There is quite a bit of wildlife in wyoming, and it isn't all found in the jackson/teton village bars and night spots. While visiting my oldest sister's area while gathering for my mother's 80th birthday party, we saw many birds, pronghorn antelope, mule deer, foxes, tiny critters and bats, but this time no moose or elk. During my last visit to new mexico there were a few remote spots where we saw some distant antelope, but in these areas they are trained to avoid slowing or backing vehicles by running like mad. Not very good for a photo op!






pronghorn antelope in field nearby the black powder lodge where
most of us were staying (bondurant, wy). in this area, the local 
ranches are cutting the grass for winter feed. when the grass has
been baled or stacked into mounds, the antelope herds come in to 
feed on the remains and short stubs of grass; bucks, does and young
ones. if you stay in your vehicle and they aren't too close to the road, 
usually they will just watch you. these animals likely aren't road-hunted
so they aren't trained to run from a slowing vehicle (and there are often 
people on tractors and horses all around them in the fields and roads)

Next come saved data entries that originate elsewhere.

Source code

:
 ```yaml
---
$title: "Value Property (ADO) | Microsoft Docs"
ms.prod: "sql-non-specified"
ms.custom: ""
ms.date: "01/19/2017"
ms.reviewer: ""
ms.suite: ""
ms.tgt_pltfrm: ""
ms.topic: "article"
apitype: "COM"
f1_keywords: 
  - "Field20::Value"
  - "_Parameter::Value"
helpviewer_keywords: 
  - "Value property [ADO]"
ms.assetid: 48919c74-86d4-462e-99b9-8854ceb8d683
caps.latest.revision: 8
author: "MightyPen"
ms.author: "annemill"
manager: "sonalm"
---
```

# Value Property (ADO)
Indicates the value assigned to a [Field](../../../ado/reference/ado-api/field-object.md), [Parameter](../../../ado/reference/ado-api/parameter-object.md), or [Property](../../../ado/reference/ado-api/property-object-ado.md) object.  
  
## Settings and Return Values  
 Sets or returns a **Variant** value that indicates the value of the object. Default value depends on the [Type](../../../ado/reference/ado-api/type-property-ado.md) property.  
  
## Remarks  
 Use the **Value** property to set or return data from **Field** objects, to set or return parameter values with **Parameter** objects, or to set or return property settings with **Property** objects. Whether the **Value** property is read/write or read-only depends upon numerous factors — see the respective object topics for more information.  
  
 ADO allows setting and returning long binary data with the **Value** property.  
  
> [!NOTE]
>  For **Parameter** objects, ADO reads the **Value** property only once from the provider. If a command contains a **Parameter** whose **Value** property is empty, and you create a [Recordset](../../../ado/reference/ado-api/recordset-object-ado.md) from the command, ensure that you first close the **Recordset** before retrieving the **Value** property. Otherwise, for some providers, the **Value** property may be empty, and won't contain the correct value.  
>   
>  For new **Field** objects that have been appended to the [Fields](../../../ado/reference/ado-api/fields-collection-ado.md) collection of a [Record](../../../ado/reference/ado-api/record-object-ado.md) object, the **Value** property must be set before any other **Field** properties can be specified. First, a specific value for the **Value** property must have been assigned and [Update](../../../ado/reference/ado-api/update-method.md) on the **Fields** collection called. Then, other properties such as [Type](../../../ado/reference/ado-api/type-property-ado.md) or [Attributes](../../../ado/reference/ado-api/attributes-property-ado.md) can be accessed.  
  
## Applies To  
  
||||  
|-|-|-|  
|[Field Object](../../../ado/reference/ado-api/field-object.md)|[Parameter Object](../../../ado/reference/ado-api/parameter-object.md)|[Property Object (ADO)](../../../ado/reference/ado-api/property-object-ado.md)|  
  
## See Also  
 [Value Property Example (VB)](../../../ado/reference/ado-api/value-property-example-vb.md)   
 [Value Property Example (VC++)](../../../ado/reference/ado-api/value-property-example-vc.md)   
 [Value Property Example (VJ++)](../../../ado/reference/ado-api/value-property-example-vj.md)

osprey nesting platform with two young and adults, on the
moose/wilson road just north of the teton village ski area
(where I worked for two winters back in the '80's)





some type of ground varmint that was surprised to see me when 
I was photographing some native orchids and other interesting 
wildflowers again north of the teton village ski area on the moose/wilson
road, very near the rockefeller nature preserve (wetland/boglands)





pronghorn antelope doing what they do best; not at top speed
but just enough to get them away from overly curious tourists





red-tailed hawk (one of very many) which can be found on any 
upright post or power contrivance; I saw six in just a few miles
from my sister's cabin to the lodge where I was heading for breakfast





family of pronghorn antelope near sister's cabin (near bondurant, wy)





an unfinished bridge for migratory ungulates and other four-footed creatures
(near pinedale, wy)





parent osprey landing on nesting platform. as one parent arrives,
the other takes off. they stand guard a few hundred yards away
and keep their eyes open for food (teton mountains in background)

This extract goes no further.